No, you have selected an evaluation algorithm from chapter 9 of the book. None of the algorithms in chapter 9 are control algorithms. They are all designed to estimate the value function for a policy supplied as input. The corresponding control algorithms are discussed in chapter 10.

The current draft of the book does not give the corresponding TD(0) control algorithm with linear estimator. However, that algorithm does exist and might be suitable (with caveats). In fact in your case it could even have benefits over action-value based methods, because you reduce the scope of estimates needed by a factor of 3. This is something that you can take advantage of only if you have a full model of the environment, so can look ahead one time step to determine the best action. Without a model of the environment, or if you don't want to use the model in your agent, then you must use an action value based algorithm like Monte Carlo, SARSA or Q Learning.

2) If yes to 1), how do I choose an action?

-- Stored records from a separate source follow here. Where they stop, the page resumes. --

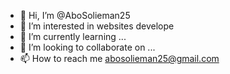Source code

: - 👋 Hi, I’m @AboSolieman25
- 👀 I’m interested in websites develope
- 🌱 I’m currently learning ...
- 💞️ I’m looking to collaborate on ...
- 📫 How to reach me  abosolieman25@gmail.com

<!---
AboSolieman25/AboSolieman25 is a ✨ special ✨ repository because its `README.md` (this file) appears on your GitHub profile.
You can click the Preview link to take a look at your changes.
--->
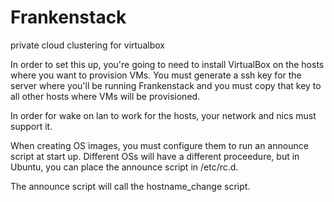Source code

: # Frankenstack
private cloud clustering for virtualbox

In order to set this up, you're going to need to install VirtualBox on the hosts where you want to provision VMs.   You must generate a ssh key for the server where you'll be running Frankenstack and you must copy that key to all other hosts where VMs will be provisioned.

In order for wake on lan to work for the hosts, your network and nics must support it.

When creating OS images, you must configure them to run an announce script at start up.   Different OSs will have a different proceedure, but in Ubuntu, you can place the announce script in /etc/rc.d.

The announce script will call the hostname_change script.


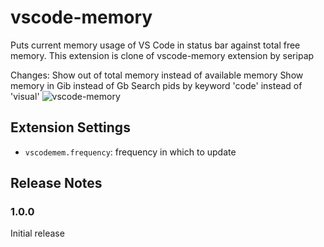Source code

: # vscode-memory

Puts current memory usage of VS Code in status bar against total free memory.
This extension is clone of vscode-memory extension by seripap

Changes: 
    Show out of total memory instead of available memory
    Show memory in Gib instead of Gb
    Search pids by keyword 'code' instead of 'visual'
![vscode-memory](https://raw.githubusercontent.com/seripap/vscode-memory/master/images/demo.png)

## Extension Settings

* `vscodemem.frequency`: frequency in which to update

## Release Notes

### 1.0.0

Initial release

Well it was a no, but you could use the control version of TD(0). Then you have the problem of using your state value function to figure out the policy. The rule here is that to use state values you need to use a model of the environment. Specifically you need to be able to predict the next state and immediate reward given the current state and action. In the book, this is usually represented by the transition function $p(s′,r|s,a)$ which gives the probability of each possible successor state and reward. In a fully deterministic game, the probability is just 1.0 for one target state and reward caused by each action. In your case you have new rocks appearing randomly at the top. To be complete you would probably have to model this in detail (which would be painfully slow). However, given the very low influence of this top row, and how little planning the agent can do to deal with it, I'd be tempted to just sample it.

Assuming you want to choose the greedy action, then you can find a policy by taking $argmax_a$ over the next step. When you have a state value function, then you have to run the step forward in simulation to figure out the expectation over each action. This is the same calculation for greedy policy as used in dynamic programming (back in chapter 4 of the book):

$\pi(s) = argmax_a \sum_{s'} p(s',r|s,a) (r + \gamma \hat{v}(s',\theta))$

Of course this is a lot simpler if you used action values istead (e.g. in SARSA):

$\pi(s) = argmax_a \hat{q}(s,a,\theta)$

. . . so despite the fact this is less efficient, you might want to use action values for less effort in this part.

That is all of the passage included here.